* EXERCISE DESCRIPTION *
Go line by line through the entries below and copy those containing the string "documentclass".
------------------------------
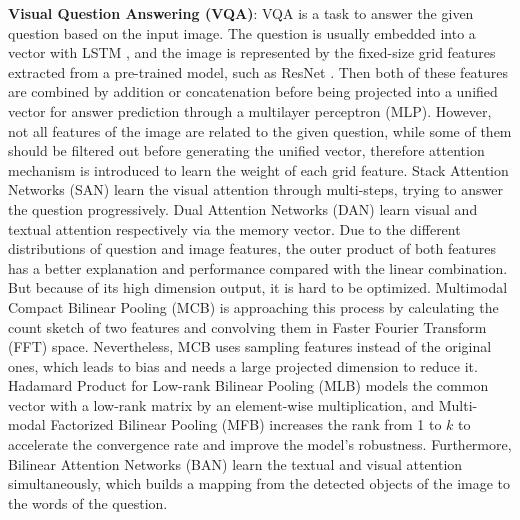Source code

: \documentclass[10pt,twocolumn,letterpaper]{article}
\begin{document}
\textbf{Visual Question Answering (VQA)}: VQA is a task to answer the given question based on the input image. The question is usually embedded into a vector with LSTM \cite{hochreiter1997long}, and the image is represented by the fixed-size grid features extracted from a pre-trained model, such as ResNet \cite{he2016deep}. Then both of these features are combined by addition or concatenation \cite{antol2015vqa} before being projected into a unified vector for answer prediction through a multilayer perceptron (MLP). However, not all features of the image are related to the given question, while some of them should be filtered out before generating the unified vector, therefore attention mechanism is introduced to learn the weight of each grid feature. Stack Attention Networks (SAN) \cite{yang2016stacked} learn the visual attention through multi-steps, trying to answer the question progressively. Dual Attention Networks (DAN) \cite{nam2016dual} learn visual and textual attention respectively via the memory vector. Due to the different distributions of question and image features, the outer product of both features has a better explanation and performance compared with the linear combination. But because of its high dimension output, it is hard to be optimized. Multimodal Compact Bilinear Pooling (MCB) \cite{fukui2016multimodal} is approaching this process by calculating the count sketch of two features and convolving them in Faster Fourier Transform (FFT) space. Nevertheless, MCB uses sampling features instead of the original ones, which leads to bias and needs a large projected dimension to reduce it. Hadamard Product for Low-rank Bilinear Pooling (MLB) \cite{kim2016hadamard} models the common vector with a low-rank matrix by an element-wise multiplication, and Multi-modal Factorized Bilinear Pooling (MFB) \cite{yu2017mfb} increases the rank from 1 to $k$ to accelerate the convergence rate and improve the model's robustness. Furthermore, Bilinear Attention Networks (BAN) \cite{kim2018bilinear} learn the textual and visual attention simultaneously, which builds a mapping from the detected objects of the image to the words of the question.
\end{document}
------------------------------
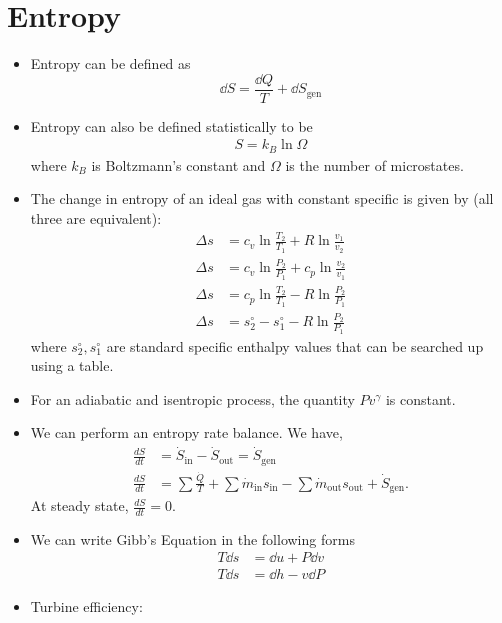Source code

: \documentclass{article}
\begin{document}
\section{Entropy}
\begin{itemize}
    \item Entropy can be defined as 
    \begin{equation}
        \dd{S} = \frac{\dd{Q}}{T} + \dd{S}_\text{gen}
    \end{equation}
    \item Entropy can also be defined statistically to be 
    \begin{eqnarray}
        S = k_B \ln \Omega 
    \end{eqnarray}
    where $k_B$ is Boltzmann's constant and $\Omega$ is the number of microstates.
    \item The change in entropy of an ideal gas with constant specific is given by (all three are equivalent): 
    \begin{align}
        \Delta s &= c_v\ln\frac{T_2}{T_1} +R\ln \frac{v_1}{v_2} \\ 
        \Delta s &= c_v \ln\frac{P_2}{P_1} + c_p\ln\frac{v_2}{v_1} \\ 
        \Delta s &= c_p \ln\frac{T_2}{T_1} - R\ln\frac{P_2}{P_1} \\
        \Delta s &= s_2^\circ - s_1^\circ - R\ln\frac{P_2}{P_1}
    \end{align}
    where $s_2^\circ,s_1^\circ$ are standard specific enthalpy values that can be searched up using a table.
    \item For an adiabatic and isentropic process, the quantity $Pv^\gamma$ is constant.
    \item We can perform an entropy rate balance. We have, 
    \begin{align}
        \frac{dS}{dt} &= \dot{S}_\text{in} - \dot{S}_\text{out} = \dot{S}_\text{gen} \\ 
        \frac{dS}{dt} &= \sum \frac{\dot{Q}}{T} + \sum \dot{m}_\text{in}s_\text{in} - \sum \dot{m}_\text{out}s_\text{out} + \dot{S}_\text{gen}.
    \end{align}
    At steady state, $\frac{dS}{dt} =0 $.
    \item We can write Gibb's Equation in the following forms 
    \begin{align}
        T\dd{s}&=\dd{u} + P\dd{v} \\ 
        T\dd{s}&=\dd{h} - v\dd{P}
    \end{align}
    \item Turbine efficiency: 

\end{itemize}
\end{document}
------------------------------
* SOLUTION TO THIS TASK *
: \documentclass[10pt,twocolumn,letterpaper]{article}
: \documentclass{article}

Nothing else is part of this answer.